Libya is facing severe fuel shortages after production came to a halt during the six-month civil war that looks like it may be drawing to a close. Domestic power generation is also failing to keep up with demand, leading to NTC to negotiate with neighbouring Tunisia over electricity to the capital Tripoli.

“We have negotiated more electricity from the Tunisian government and we have got the Zawiya refinery working,” Mahmoud Shammam, an NTC spokesman, said the same day.

Nayaed added that crude production will resume soon, with offshore fields likely to be the first to come back onstream.

“We expect oil production to resume as quickly as we can. The oil platform in the Mediterranean [is] sharing arrangements with some companies now that Gaddafi is finished; judicially and legally we are able to go forward. There are no physical reasons for stopping production,” he was quoted as saying by Reuters.

Opinion among observers is divided over how fast production will resume and to what extent. At the beginning of the year, Libya was producing almost 1.7m barrels a day (b/d), a level that will not be reached for some time. But some analysts say a significant amount of oil can be produced within a short period of time. While UK-based consultancy Woodhouse MacKenzie does not see pre-war production levels for at least another three years, Ross Cassidy, North Africa energy analyst at the firm, believes that production of 600,000 b/d could be attainable within two months after the cessation of hostilities.

Domestic needs will take precedence over exports at production resumes. “The priority will be to supply the countries domestic energy needs. Gas will go to power stations and oil into the refinery,” says Cassidy.

Oil and gas production in Libya relies heavily on international oil companies. Fortunately, these are keen to return to the country once the security situation has stabilised.
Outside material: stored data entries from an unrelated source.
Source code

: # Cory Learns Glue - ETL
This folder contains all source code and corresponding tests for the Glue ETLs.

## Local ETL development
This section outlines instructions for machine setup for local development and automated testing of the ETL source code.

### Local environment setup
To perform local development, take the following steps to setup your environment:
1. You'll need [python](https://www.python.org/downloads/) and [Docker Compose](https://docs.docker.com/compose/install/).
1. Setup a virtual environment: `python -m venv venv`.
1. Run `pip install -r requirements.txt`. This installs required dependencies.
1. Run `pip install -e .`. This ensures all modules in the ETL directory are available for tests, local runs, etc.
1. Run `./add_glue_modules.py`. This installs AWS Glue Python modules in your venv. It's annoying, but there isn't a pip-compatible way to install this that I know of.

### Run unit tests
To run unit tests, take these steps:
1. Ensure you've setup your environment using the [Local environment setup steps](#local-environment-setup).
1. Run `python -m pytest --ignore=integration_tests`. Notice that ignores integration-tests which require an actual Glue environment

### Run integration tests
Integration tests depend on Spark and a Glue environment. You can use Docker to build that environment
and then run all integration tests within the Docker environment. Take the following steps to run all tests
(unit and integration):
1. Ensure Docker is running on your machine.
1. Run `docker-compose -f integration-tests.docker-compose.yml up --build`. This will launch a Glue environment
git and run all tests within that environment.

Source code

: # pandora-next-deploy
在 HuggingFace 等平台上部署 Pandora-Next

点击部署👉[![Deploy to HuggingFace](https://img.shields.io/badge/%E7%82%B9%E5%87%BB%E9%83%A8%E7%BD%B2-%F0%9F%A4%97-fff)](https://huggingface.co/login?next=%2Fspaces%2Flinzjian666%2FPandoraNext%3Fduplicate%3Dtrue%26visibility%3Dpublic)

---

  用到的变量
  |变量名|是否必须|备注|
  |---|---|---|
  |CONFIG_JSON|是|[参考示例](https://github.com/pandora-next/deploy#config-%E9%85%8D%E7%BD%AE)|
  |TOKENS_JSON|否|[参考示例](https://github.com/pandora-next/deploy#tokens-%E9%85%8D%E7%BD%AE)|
Italian oil major Eni has already flown staff in to assess the state of its oil installations, according to Italy’s Foreign Minister Franco Frattini.

The NTC is aware of the importance of foreign companies for the country’s oil industry. The council, or the transitional government it will form within the coming weeks, will not seek to nationalise assets or renegotiate contracts handed out by the Gaddafi regime for fear of delaying the recovery of the sector.

“We don’t have the intention to nationalise or cancel, or something like that, we will respect all the previous contracts or deals,” says Mustafa Elhuni, a member of the NTC’s economy and finance committee.

The NTC may, however, review “one or two” deals it suspects are tainted by corruption, adds Elhuni: “We have to review some contracts that we feel are suspicious. We have to study this first, I can’t tell you now which ones.”

Libya’s National Oil Company will escape a rigorous reshuffle by the council to not disrupt the recovery, with the rebel’s limiting a purge to members of the Gaddafi regime.

“Generally in the oil sector not many people are politicised, most of them are technocrats, so we don’t have the intention to remove many of them,” says Elhuni.